Il est difficile pour les féministes de contrer l'antiféminisme dont l'arme privilégiée est la caricature. Elles choisissent souvent l'indifférence, ou font preuve au contraire d'un surcroît de sérieux et de conformisme pour démentir les assertions de leurs adversaires. Elles utilisent peu l'humour. C'est pourquoi ce dessin d'humour de Claire de Villeneuve qui s'inscrit dans une série publiée en 1927 est exceptionnel. Deux hommes, peu gâtés par la nature, reprenant le cliché de la laideur des militantes féministes.
Des sorcières androphobes...
"Le Code avait cent ans / Pour fêter cet anniversaire / Il fut incinéré par d'honnêtes mégères".

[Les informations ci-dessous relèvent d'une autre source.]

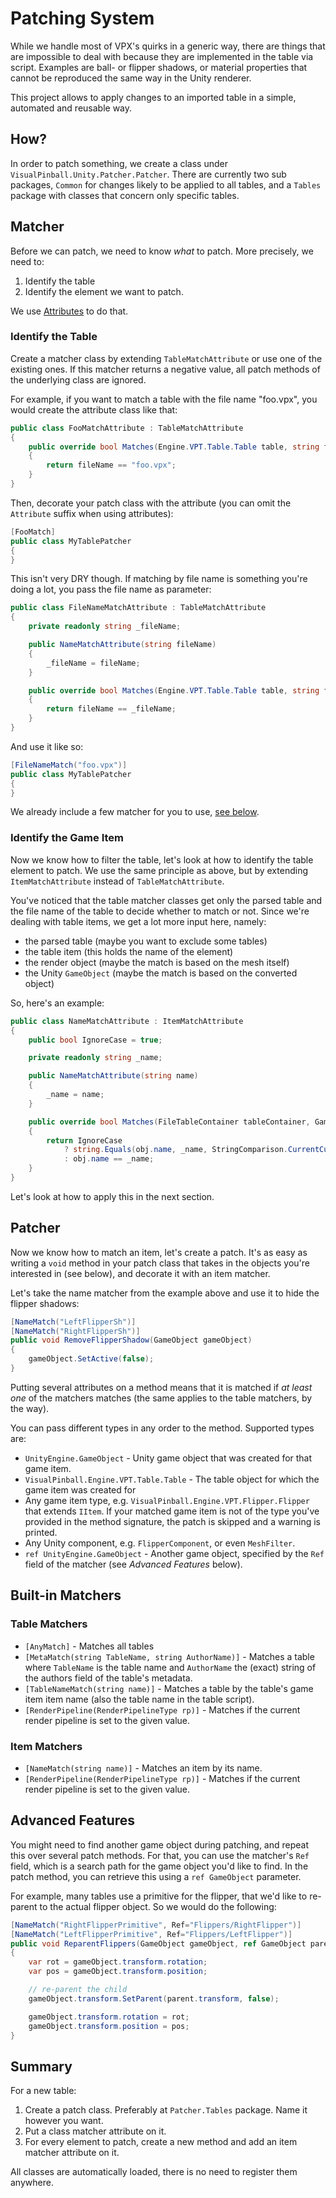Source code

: # Patching System

While we handle most of VPX's quirks in a generic way, there are things that 
are impossible to deal with because they are implemented in the table via 
script. Examples are ball- or flipper shadows, or material properties that 
cannot be reproduced the same way in the Unity renderer.

This project allows to apply changes to an imported table in a simple, 
automated and reusable way.

## How?

In order to patch something, we create a class under `VisualPinball.Unity.Patcher.Patcher`.
There are currently two sub packages, `Common` for changes likely to be applied
to all tables, and a `Tables` package with classes that concern only specific
tables.

## Matcher

Before we can patch, we need to know *what* to patch. More precisely, we need
to:

1. Identify the table
2. Identify the element we want to patch.

We use [Attributes](https://docs.microsoft.com/en-us/dotnet/csharp/programming-guide/concepts/attributes/)
to do that.

### Identify the Table

Create a matcher class by extending `TableMatchAttribute` or use one of the 
existing ones. If this matcher returns a negative value, all patch methods of
the underlying class are ignored.

For example, if you want to match a table with the file name "foo.vpx", you 
would create the attribute class like that:

```cs
public class FooMatchAttribute : TableMatchAttribute
{
	public override bool Matches(Engine.VPT.Table.Table table, string fileName)
	{
		return fileName == "foo.vpx";
	}
}
```

Then, decorate your patch class with the attribute (you can omit the `Attribute` suffix when using attributes):

```cs
[FooMatch]
public class MyTablePatcher
{
}
```

This isn't very DRY though. If matching by file name is something you're doing
a lot, you pass the file name as parameter:

```cs
public class FileNameMatchAttribute : TableMatchAttribute
{
	private readonly string _fileName;

	public NameMatchAttribute(string fileName)
	{
		_fileName = fileName;
	}

	public override bool Matches(Engine.VPT.Table.Table table, string fileName)
	{
		return fileName == _fileName;
	}
}
```

And use it like so:

```cs
[FileNameMatch("foo.vpx")]
public class MyTablePatcher
{
}
```

We already include a few matcher for you to use, [see below](#built-in-matchers).

### Identify the Game Item

Now we know how to filter the table, let's look at how to identify the
table element to patch. We use the same principle as above, but by extending
`ItemMatchAttribute` instead of `TableMatchAttribute`.

You've noticed that the table matcher classes get only the parsed table and the
file name of the table to decide whether to match or not. Since we're dealing
with table items, we get a lot more input here, namely:

- the parsed table (maybe you want to exclude some tables)
- the table item (this holds the name of the element)
- the render object (maybe the match is based on the mesh itself)
- the Unity `GameObject` (maybe the match is based on the converted object)

So, here's an example:

```cs
public class NameMatchAttribute : ItemMatchAttribute
{
	public bool IgnoreCase = true;

	private readonly string _name;

	public NameMatchAttribute(string name)
	{
		_name = name;
	}

	public override bool Matches(FileTableContainer tableContainer, GameObject obj)
	{
		return IgnoreCase
			? string.Equals(obj.name, _name, StringComparison.CurrentCultureIgnoreCase)
			: obj.name == _name;
	}
}
```

Let's look at how to apply this in the next section.

## Patcher

Now we know how to match an item, let's create a patch. It's as easy as
writing a `void` method in your patch class that takes in the objects you're
interested in (see below), and decorate it with an item matcher.

Let's take the name matcher from the example above and use it to hide the
flipper shadows:

```cs
[NameMatch("LeftFlipperSh")]
[NameMatch("RightFlipperSh")]
public void RemoveFlipperShadow(GameObject gameObject)
{
	gameObject.SetActive(false);
}
```

Putting several attributes on a method means that it is matched if *at least 
one* of the matchers matches (the same applies to the table matchers, by the 
way).

You can pass different types in any order to the method. Supported types are:

- `UnityEngine.GameObject` - Unity game object that was created for that game item.
- `VisualPinball.Engine.VPT.Table.Table` - The table object for which the game 
  item was created for
- Any game item type, e.g. `VisualPinball.Engine.VPT.Flipper.Flipper` that 
  extends `IItem`. If your matched game item is not of the type you've provided
  in the method signature, the patch is skipped and a warning is printed.
- Any Unity component, e.g. `FlipperComponent`, or even `MeshFilter`.
- `ref UnityEngine.GameObject` - Another game object, specified by the `Ref` 
  field of the matcher (see *Advanced Features* below).  
  
## Built-in Matchers

### Table Matchers

- `[AnyMatch]` - Matches all tables
- `[MetaMatch(string TableName, string AuthorName)]` - Matches a table  where 
  `TableName` is the table name and `AuthorName` the (exact) string of the
  authors field of the table's metadata.
 - `[TableNameMatch(string name)]` - Matches a table by the table's game item
  item name (also the table name in the table script).
- `[RenderPipeline(RenderPipelineType rp)]` - Matches if the current render
  pipeline is set to the given value.  

### Item Matchers

- `[NameMatch(string name)]` - Matches an item by its name.
- `[RenderPipeline(RenderPipelineType rp)]` - Matches if the current render
  pipeline is set to the given value. 
  
## Advanced Features

You might need to find another game object during patching, and repeat this 
over several patch methods. For that, you can use the matcher's `Ref` field,
which is a search path for the game object you'd like to find. In the patch
method, you can retrieve this using a `ref GameObject` parameter.

For example, many tables use a primitive for the flipper, that we'd like to 
re-parent to the actual flipper object. So we would do the following:

```cs
[NameMatch("RightFlipperPrimitive", Ref="Flippers/RightFlipper")]
[NameMatch("LeftFlipperPrimitive", Ref="Flippers/LeftFlipper")]
public void ReparentFlippers(GameObject gameObject, ref GameObject parent)
{
	var rot = gameObject.transform.rotation;
	var pos = gameObject.transform.position;

	// re-parent the child
	gameObject.transform.SetParent(parent.transform, false);

	gameObject.transform.rotation = rot;
	gameObject.transform.position = pos;
}  
```

## Summary

For a new table:

1. Create a patch class. Preferably at `Patcher.Tables` package. Name it 
   however you want.
2. Put a class matcher attribute on it.
3. For every element to patch, create a new method and add an item matcher 
   attribute on it.

All classes are automatically loaded, there is no need to register them 
anywhere.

La manifestation caricaturée par le dessinateur tient du sabbat de sorcières. Les "mégères" féministes dansent autour du bûcher où est brûlé le Code civil, sous des ballons ornés des slogans "A bas le code !". L'allusion aux sorcières montre la persistance d'un imaginaire très ancien (Moyen Âge). Les lunettes qui disgracient quelques visages symbolisent ici l'accès aux études supérieures, les prétentions de « bas bleus » laides et laissées pour compte sur le marché matrimonial. Sur certains ballons, le dessinateur a inscrit : "A bas les hommes !". La réputation androphobe des féministes s'est ainsi faite, à coups de caricatures.
Ouvrages antiféministes
Du court pamphlet au pesant traité en deux volumes, les ouvrages antiféministes expriment à des degrés divers et dans un style plus ou moins virulent l'opposition aux revendications féministes.

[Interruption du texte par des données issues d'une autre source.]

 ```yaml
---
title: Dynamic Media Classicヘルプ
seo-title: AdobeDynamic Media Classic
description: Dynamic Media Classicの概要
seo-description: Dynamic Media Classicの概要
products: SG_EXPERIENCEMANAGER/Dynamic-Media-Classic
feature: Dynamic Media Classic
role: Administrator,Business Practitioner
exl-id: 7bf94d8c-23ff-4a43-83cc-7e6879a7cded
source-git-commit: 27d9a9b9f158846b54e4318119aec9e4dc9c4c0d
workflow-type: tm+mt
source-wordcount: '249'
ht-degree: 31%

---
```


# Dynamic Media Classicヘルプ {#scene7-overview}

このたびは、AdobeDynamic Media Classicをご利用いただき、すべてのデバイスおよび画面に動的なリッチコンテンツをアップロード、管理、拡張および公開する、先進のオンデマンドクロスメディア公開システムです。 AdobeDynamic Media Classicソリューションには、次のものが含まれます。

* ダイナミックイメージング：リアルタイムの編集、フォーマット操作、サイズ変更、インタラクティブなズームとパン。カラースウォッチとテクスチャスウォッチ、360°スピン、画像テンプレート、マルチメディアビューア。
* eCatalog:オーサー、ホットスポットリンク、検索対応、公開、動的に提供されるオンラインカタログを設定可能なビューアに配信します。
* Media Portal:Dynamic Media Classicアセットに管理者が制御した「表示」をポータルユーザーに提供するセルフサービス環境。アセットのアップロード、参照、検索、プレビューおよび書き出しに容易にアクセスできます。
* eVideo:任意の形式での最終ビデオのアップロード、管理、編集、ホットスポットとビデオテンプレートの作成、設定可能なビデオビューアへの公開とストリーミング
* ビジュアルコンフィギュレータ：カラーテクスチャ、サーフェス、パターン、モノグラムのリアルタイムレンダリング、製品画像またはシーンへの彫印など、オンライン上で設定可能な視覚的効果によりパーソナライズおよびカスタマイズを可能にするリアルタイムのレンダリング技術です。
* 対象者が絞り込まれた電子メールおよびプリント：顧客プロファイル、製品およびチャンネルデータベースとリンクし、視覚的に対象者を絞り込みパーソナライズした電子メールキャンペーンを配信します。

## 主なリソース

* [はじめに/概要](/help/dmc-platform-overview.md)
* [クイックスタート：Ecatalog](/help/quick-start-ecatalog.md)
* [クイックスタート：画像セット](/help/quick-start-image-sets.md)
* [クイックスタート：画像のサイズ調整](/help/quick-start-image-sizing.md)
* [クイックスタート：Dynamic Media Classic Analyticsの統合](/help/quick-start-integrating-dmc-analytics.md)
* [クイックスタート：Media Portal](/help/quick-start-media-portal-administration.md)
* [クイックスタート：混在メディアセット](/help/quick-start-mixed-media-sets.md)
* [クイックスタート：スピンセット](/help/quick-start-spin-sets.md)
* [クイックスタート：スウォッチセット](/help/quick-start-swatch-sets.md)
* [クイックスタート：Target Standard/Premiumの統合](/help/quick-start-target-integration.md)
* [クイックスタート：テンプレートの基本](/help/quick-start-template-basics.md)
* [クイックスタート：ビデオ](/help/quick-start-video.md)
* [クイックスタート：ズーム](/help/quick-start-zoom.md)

Leurs auteurs se réclament, à leur manière, de la « défense de la femme », du moins dans son rôle traditionnel d'épouse et de mère, qu'ils soient inspirés par le conservatisme social et/ou le traditionalisme catholique.
Fernand Goland, Les Féministes françaises. Paris, Francia, 1925.

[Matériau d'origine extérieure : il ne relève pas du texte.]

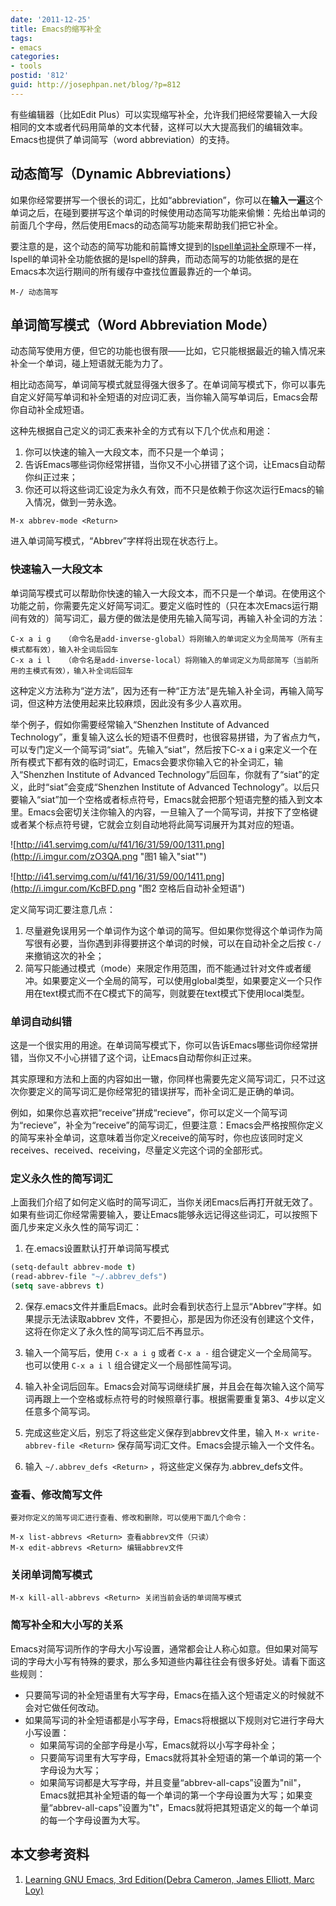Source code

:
 ```yaml
---
date: '2011-12-25'
title: Emacs的缩写补全
tags:
- emacs
categories:
- tools
postid: '812'
guid: http://josephpan.net/blog/?p=812
---
```

有些编辑器（比如Edit
Plus）可以实现缩写补全，允许我们把经常要输入一大段相同的文本或者代码用简单的文本代替，这样可以大大提高我们的编辑效率。Emacs也提供了单词简写（word
abbreviation）的支持。

## 动态简写（Dynamic Abbreviations） ## 

如果你经常要拼写一个很长的词汇，比如“abbreviation”，你可以在**输入一遍**这个单词之后，在碰到要拼写这个单词的时候使用动态简写功能来偷懒：先给出单词的前面几个字母，然后使用Emacs的动态简写功能来帮助我们把它补全。

要注意的是，这个动态的简写功能和前篇博文提到的[Ispell单词补全](./ispell-and-flyspell-on-emacs)原理不一样，Ispell的单词补全功能依据的是Ispell的辞典，而动态简写的功能依据的是在Emacs本次运行期间的所有缓存中查找位置最靠近的一个单词。

```
M-/ 动态简写
```

## 单词简写模式（Word Abbreviation Mode） ##

动态简写使用方便，但它的功能也很有限——比如，它只能根据最近的输入情况来补全一个单词，碰上短语就无能为力了。

相比动态简写，单词简写模式就显得强大很多了。在单词简写模式下，你可以事先自定义好简写单词和补全短语的对应词汇表，当你输入简写单词后，Emacs会帮你自动补全成短语。

这种先根据自己定义的词汇表来补全的方式有以下几个优点和用途：

1.  你可以快速的输入一大段文本，而不只是一个单词；
2.  告诉Emacs哪些词你经常拼错，当你又不小心拼错了这个词，让Emacs自动帮你纠正过来；
3.  你还可以将这些词汇设定为永久有效，而不只是依赖于你这次运行Emacs的输入情况，做到一劳永逸。

```
M-x abbrev-mode <Return>
```

进入单词简写模式，“Abbrev”字样将出现在状态行上。

### 快速输入一大段文本

单词简写模式可以帮助你快速的输入一大段文本，而不只是一个单词。在使用这个功能之前，你需要先定义好简写词汇。要定义临时性的（只在本次Emacs运行期间有效的）简写词汇，最方便的做法是使用先输入简写词，再输入补全词的方法：

```
C-x a i g   （命令名是add-inverse-global）将刚输入的单词定义为全局简写（所有主模式都有效），输入补全词后回车
C-x a i l   （命令名是add-inverse-local）将刚输入的单词定义为局部简写（当前所用的主模式有效），输入补全词后回车
```

这种定义方法称为“逆方法”，因为还有一种“正方法”是先输入补全词，再输入简写词，但这种方法使用起来比较麻烦，因此没有多少人喜欢用。

举个例子，假如你需要经常输入“Shenzhen Institute of Advanced
Technology”，重复输入这么长的短语不但费时，也很容易拼错，为了省点力气，可以专门定义一个简写词“siat”。先输入“siat”，然后按下C-x
a i
g来定义一个在所有模式下都有效的临时词汇，Emacs会要求你输入它的补全词汇，输入“Shenzhen
Institute of Advanced
Technology”后回车，你就有了“siat”的定义，此时“siat”会变成“Shenzhen
Institute of Advanced
Technology”。以后只要输入“siat”加一个空格或者标点符号，Emacs就会把那个短语完整的插入到文本里。Emacs会密切关注你输入的内容，一旦输入了一个简写词，并按下了空格键或者某个标点符号键，它就会立刻自动地将此简写词展开为其对应的短语。

![http://i41.servimg.com/u/f41/16/31/59/00/1311.png](http://i.imgur.com/zO3QA.png "图1 输入"siat"")

![http://i41.servimg.com/u/f41/16/31/59/00/1411.png](http://i.imgur.com/KcBFD.png "图2 空格后自动补全短语")

定义简写词汇要注意几点：

1.  尽量避免误用另一个单词作为这个单词的简写。但如果你觉得这个单词作为简写很有必要，当你遇到非得要拼这个单词的时候，可以在自动补全之后按 `C-/` 来撤销这次的补全；
2.  简写只能通过模式（mode）来限定作用范围，而不能通过针对文件或者缓冲。如果要定义一个全局的简写，可以使用global类型，如果要定义一个只作用在text模式而不在C模式下的简写，则就要在text模式下使用local类型。

### 单词自动纠错

这是一个很实用的用途。在单词简写模式下，你可以告诉Emacs哪些词你经常拼错，当你又不小心拼错了这个词，让Emacs自动帮你纠正过来。

其实原理和方法和上面的内容如出一辙，你同样也需要先定义简写词汇，只不过这次你要定义的简写词汇是你经常犯的错误拼写，而补全词汇是正确的单词。

例如，如果你总喜欢把“receive”拼成“recieve”，你可以定义一个简写词为“recieve”，补全为“receive”的简写词汇，但要注意：Emacs会严格按照你定义的简写来补全单词，这意味着当你定义receive的简写时，你也应该同时定义receives、received、receiving，尽量定义完这个词的全部形式。

### 定义永久性的简写词汇

上面我们介绍了如何定义临时的简写词汇，当你关闭Emacs后再打开就无效了。如果有些词汇你经常需要输入，要让Emacs能够永远记得这些词汇，可以按照下面几步来定义永久性的简写词汇：

1.  在.emacs设置默认打开单词简写模式

```lisp
(setq-default abbrev-mode t)
(read-abbrev-file "~/.abbrev_defs")
(setq save-abbrevs t)
```

2.  保存.emacs文件并重启Emacs。此时会看到状态行上显示“Abbrev”字样。如果提示无法读取abbrev
    文件，不要担心，那是因为你还没有创建这个文件，这将在你定义了永久性的简写词汇后不再显示。

3.  输入一个简写后，使用 `C-x a i g` 或者 `C-x a -` 组合键定义一个全局简写。也可以使用 `C-x a i l` 组合键定义一个局部性简写词。

4.  输入补全词后回车。Emacs会对简写词继续扩展，并且会在每次输入这个简写词再跟上一个空格或标点符号的时候照章行事。根据需要重复第3、4步以定义任意多个简写词。

5.  完成这些定义后，别忘了将这些定义保存到abbrev文件里，输入 `M-x write-abbrev-file <Return>`
    保存简写词汇文件。Emacs会提示输入一个文件名。

6.  输入 `~/.abbrev_defs <Return>` ，将这些定义保存为.abbrev\_defs文件。

### 查看、修改简写文件

    要对你定义的简写词汇进行查看、修改和删除，可以使用下面几个命令：

``` 
M-x list-abbrevs <Return> 查看abbrev文件（只读）
M-x edit-abbrevs <Return> 编辑abbrev文件
```

### 关闭单词简写模式

```
M-x kill-all-abbrevs <Return> 关闭当前会话的单词简写模式
```

### 简写补全和大小写的关系

Emacs对简写词所作的字母大小写设置，通常都会让人称心如意。但如果对简写词的字母大小写有特殊的要求，那么多知道些内幕往往会有很多好处。请看下面这些规则：

-   只要简写词的补全短语里有大写字母，Emacs在插入这个短语定义的时候就不会对它做任何改动。
-   如果简写词的补全短语都是小写字母，Emacs将根据以下规则对它进行字母大小写设置：
    -   如果简写词的全部字母是小写，Emacs就将以小写字母补全；
    -   只要简写词里有大写字母，Emacs就将其补全短语的第一个单词的第一个字母设为大写；
    -   如果简写词都是大写字母，并且变量“abbrev-all-caps”设置为"nil"，Emacs就把其补全短语的每一个单词的第一个字母设置为大写；如果变量“abbrev-all-caps”设置为"t"，Emacs就将把其短语定义的每一个单词的每一个字母设置为大写。

本文参考资料
------------

1.  [Learning GNU Emacs, 3rd Edition(Debra Cameron, James Elliott, Marc
    Loy)](http://www.google.com.hk/url?sa=t&rct=j&q=Learning+GNU+Emacs&source=web&cd=1&ved=0CCwQFjAA&url=http%3A%2F%2Fbook.douban.com%2Fsubject%2F1431970%2F&ei=Npr1Ttv4OeaziQeg4KXuAw&usg=AFQjCNGR0JeJmtslTGgFcY3le75a1jIIhA&sig2=CvEr-ea6iU4hRy06oFG2Sg)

Critique féroce des revendications des féministes en faveur de l'égalité des droits politiques et civils, de la prohibition de l'alcool, de la déréglementation de la prostitution, et du pacifisme.
"[Le lecteur] sera amené à conclure que la femme française n'est pas féministe, ce dont on se doutait un peu, mais qu'elle a tendance à le devenir, ce qu'ignore le grand public ».
Charles Turgeon. Le Féminisme français. L'émancipation individuelle et sociale de la femme. Paris, Larose, 1902. 2 vol..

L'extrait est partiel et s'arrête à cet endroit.